**About this task**. Which lines of the records below contain the word "only"? Report each of them in full.

(Records for processing begins)

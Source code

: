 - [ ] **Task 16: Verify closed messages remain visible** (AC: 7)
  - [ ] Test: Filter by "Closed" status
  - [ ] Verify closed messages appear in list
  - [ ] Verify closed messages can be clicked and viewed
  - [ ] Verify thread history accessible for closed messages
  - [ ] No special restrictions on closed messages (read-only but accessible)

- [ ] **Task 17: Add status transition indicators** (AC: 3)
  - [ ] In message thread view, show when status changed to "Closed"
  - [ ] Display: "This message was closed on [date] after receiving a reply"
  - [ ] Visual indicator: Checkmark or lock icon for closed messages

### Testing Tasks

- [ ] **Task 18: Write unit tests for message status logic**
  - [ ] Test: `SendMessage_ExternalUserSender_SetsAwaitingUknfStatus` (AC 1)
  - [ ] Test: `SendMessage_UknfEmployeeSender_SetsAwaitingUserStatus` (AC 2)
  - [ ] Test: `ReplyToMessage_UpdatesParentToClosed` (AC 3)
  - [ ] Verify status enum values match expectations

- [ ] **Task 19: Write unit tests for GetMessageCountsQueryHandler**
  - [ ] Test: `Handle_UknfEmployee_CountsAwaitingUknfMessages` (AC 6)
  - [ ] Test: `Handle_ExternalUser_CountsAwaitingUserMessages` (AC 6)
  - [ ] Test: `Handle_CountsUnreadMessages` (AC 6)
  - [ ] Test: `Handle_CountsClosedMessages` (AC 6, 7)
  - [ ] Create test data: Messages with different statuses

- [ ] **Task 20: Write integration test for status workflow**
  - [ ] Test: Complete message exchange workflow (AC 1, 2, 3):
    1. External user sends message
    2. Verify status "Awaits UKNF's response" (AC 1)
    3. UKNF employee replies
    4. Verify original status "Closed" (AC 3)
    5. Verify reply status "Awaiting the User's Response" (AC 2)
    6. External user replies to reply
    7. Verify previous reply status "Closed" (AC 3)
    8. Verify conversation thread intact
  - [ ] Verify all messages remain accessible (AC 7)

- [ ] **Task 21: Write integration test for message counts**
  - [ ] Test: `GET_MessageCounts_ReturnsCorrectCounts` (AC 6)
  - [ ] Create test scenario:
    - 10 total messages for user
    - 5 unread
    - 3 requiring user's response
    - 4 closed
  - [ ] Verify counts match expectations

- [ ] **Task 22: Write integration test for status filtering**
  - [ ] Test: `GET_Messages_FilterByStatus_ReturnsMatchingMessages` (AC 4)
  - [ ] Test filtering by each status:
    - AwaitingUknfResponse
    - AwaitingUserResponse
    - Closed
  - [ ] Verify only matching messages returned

(Records for processing ends)

**Exercise result**.
  - [ ] No special restrictions on closed messages (read-only but accessible)
  - [ ] Verify only matching messages returned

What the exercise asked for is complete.